On Randomized Memoryless Algorithms for the Weighted $k$-server Problem

TL;DR

This paper establishes tight bounds for randomized memoryless algorithms solving the weighted k-server problem on uniform spaces, introducing a framework for analyzing their competitive ratios and demonstrating the first such algorithms for k>2.

Contribution

It provides the first memoryless algorithms with proven competitive ratios for the weighted k-server problem on uniform spaces and introduces a novel potential function analysis framework.

Findings

Existence of an α_k-competitive memoryless algorithm for the problem.

Proved no memoryless algorithm can have a ratio better than α_k.

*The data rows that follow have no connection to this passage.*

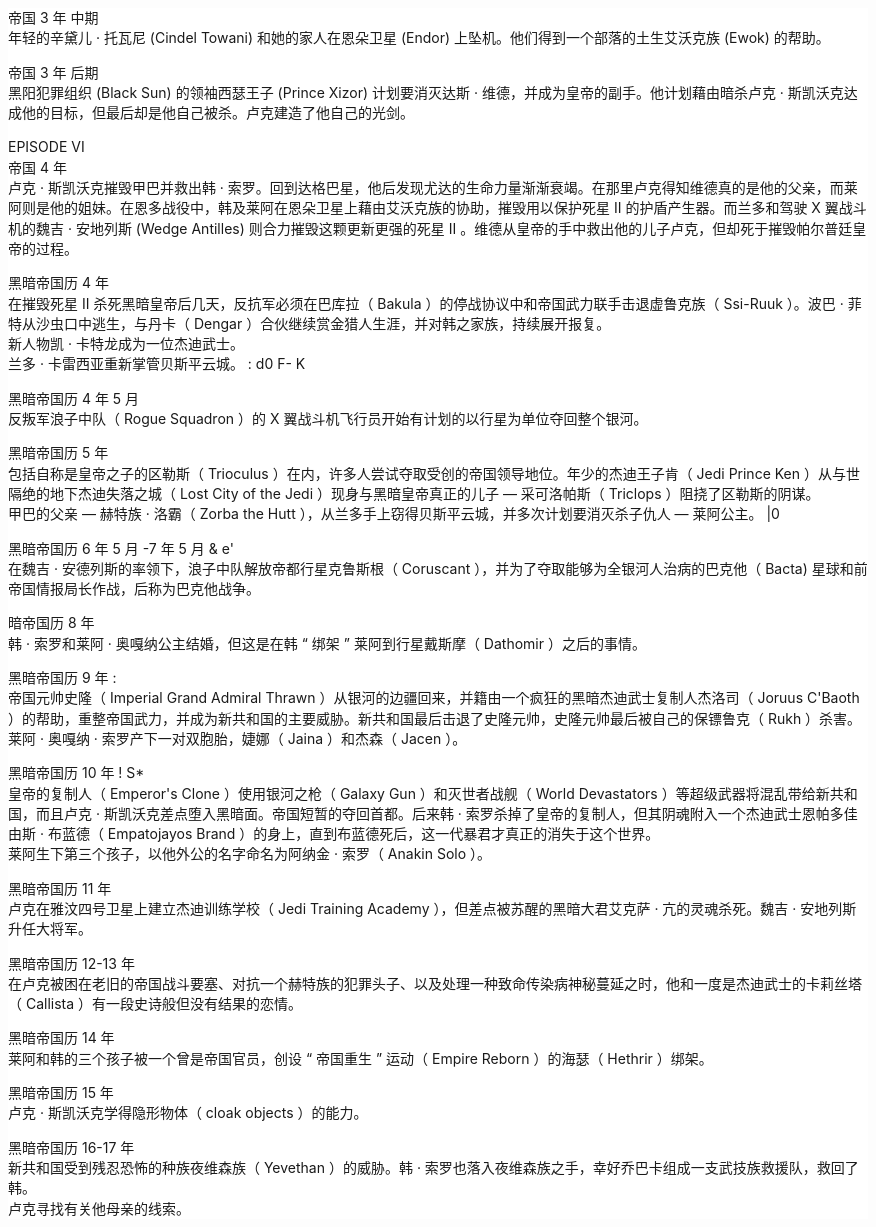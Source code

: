 帝国 3 年  中期  
年轻的辛黛儿 · 托瓦尼 (Cindel Towani) 和她的家人在恩朵卫星 (Endor) 上坠机。他们得到一个部落的土生艾沃克族 (Ewok) 的帮助。

帝国 3 年  后期  
黑阳犯罪组织 (Black Sun) 的领袖西瑟王子 (Prince Xizor) 计划要消灭达斯 · 维德，并成为皇帝的副手。他计划藉由暗杀卢克 · 斯凯沃克达成他的目标，但最后却是他自己被杀。卢克建造了他自己的光剑。

EPISODE VI   
 帝国 4 年  
卢克 · 斯凯沃克摧毁甲巴并救出韩 · 索罗。回到达格巴星，他后发现尤达的生命力量渐渐衰竭。在那里卢克得知维德真的是他的父亲，而莱阿则是他的姐妹。在恩多战役中，韩及莱阿在恩朵卫星上藉由艾沃克族的协助，摧毁用以保护死星  II 的护盾产生器。而兰多和驾驶 X 翼战斗机的魏吉 · 安地列斯 (Wedge Antilles) 则合力摧毁这颗更新更强的死星  II 。维德从皇帝的手中救出他的儿子卢克，但却死于摧毁帕尔普廷皇帝的过程。

黑暗帝国历 4 年  
在摧毁死星  II 杀死黑暗皇帝后几天，反抗军必须在巴库拉（ Bakula ）的停战协议中和帝国武力联手击退虚鲁克族（ Ssi-Ruuk ）。波巴 · 菲特从沙虫口中逃生，与丹卡（ Dengar ）合伙继续赏金猎人生涯，并对韩之家族，持续展开报复。  
新人物凯 · 卡特龙成为一位杰迪武士。  
兰多 · 卡雷西亚重新掌管贝斯平云城。 : d0 F- K

黑暗帝国历 4 年 5 月  
反叛军浪子中队（ Rogue Squadron ）的 X 翼战斗机飞行员开始有计划的以行星为单位夺回整个银河。

黑暗帝国历 5 年  
包括自称是皇帝之子的区勒斯（ Trioculus ）在内，许多人尝试夺取受创的帝国领导地位。年少的杰迪王子肯（ Jedi Prince Ken ）从与世隔绝的地下杰迪失落之城（ Lost City of the Jedi ）现身与黑暗皇帝真正的儿子 — 采可洛帕斯（ Triclops ）阻挠了区勒斯的阴谋。  
甲巴的父亲 — 赫特族 · 洛霸（ Zorba the Hutt ），从兰多手上窃得贝斯平云城，并多次计划要消灭杀子仇人 — 莱阿公主。 |0

黑暗帝国历 6 年 5 月 -7 年 5 月 & e'   
 在魏吉 · 安德列斯的率领下，浪子中队解放帝都行星克鲁斯根（ Coruscant ），并为了夺取能够为全银河人治病的巴克他（ Bacta) 星球和前帝国情报局长作战，后称为巴克他战争。

暗帝国历 8 年  
韩 · 索罗和莱阿 · 奥嘎纳公主结婚，但这是在韩 “ 绑架 ” 莱阿到行星戴斯摩（ Dathomir ）之后的事情。

黑暗帝国历 9 年 :   
 帝国元帅史隆（ Imperial Grand Admiral Thrawn  ）从银河的边疆回来，并籍由一个疯狂的黑暗杰迪武士复制人杰洛司（ Joruus C'Baoth ）的帮助，重整帝国武力，并成为新共和国的主要威胁。新共和国最后击退了史隆元帅，史隆元帅最后被自己的保镖鲁克（ Rukh ）杀害。  
莱阿 · 奥嘎纳 · 索罗产下一对双胞胎，婕娜（ Jaina ）和杰森（ Jacen ）。

黑暗帝国历 10 年 ! S*   
 皇帝的复制人（ Emperor's Clone ）使用银河之枪（ Galaxy Gun  ）和灭世者战舰（ World Devastators ）等超级武器将混乱带给新共和国，而且卢克 · 斯凯沃克差点堕入黑暗面。帝国短暂的夺回首都。后来韩 · 索罗杀掉了皇帝的复制人，但其阴魂附入一个杰迪武士恩帕多佳由斯 · 布蓝德（ Empatojayos Brand ）的身上，直到布蓝德死后，这一代暴君才真正的消失于这个世界。  
莱阿生下第三个孩子，以他外公的名字命名为阿纳金 · 索罗（ Anakin Solo ）。

黑暗帝国历 11 年  
卢克在雅汶四号卫星上建立杰迪训练学校（ Jedi Training Academy  ），但差点被苏醒的黑暗大君艾克萨 · 亢的灵魂杀死。魏吉 · 安地列斯升任大将军。

黑暗帝国历 12-13 年  
在卢克被困在老旧的帝国战斗要塞、对抗一个赫特族的犯罪头子、以及处理一种致命传染病神秘蔓延之时，他和一度是杰迪武士的卡莉丝塔（ Callista ）有一段史诗般但没有结果的恋情。

黑暗帝国历 14 年  
莱阿和韩的三个孩子被一个曾是帝国官员，创设 “ 帝国重生 ” 运动（ Empire Reborn ）的海瑟（ Hethrir ）绑架。

黑暗帝国历 15 年  
卢克 · 斯凯沃克学得隐形物体（ cloak objects ）的能力。

黑暗帝国历 16-17 年  
新共和国受到残忍恐怖的种族夜维森族（ Yevethan ）的威胁。韩 · 索罗也落入夜维森族之手，幸好乔巴卡组成一支武技族救援队，救回了韩。  
卢克寻找有关他母亲的线索。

Harmonic algorithm has a competitive ratio of kα_k.

Abstract

The weighted $k$-server problem is a generalization of the $k$-server problem in which the cost of moving a server of weight $\beta_i$ through a distance $d$ is $\beta_i\cdot d$. The weighted server problem on uniform spaces models caching where caches have different write costs. We prove tight bounds on the performance of randomized memoryless algorithms for this problem on uniform metric spaces. We prove that there is an $\alpha_k$-competitive memoryless algorithm for this problem, where $\alpha_k=\alpha_{k-1}^2+3\alpha_{k-1}+1$; $\alpha_1=1$. On the other hand we also prove that no randomized memoryless algorithm can have competitive ratio better than $\alpha_k$. To prove the upper bound of $\alpha_k$ we develop a framework to bound from above the competitive ratio of any randomized memoryless algorithm for this problem. The key technical contribution is a method for working with potential functions defined implicitly as the solution of a linear system. The result is robust in the sense that a small change in the probabilities used by the algorithm results in a small change in the upper bound on the competitive ratio. The above result has two important implications. Firstly this yields an $\alpha_k$-competitive memoryless algorithm for the weighted $k$-server problem on uniform spaces. This is the first competitive algorithm for $k>2$ which is memoryless. Secondly, this helps us prove that the Harmonic algorithm, which chooses probabilities in inverse proportion to weights, has a competitive ratio of $k\alpha_k$.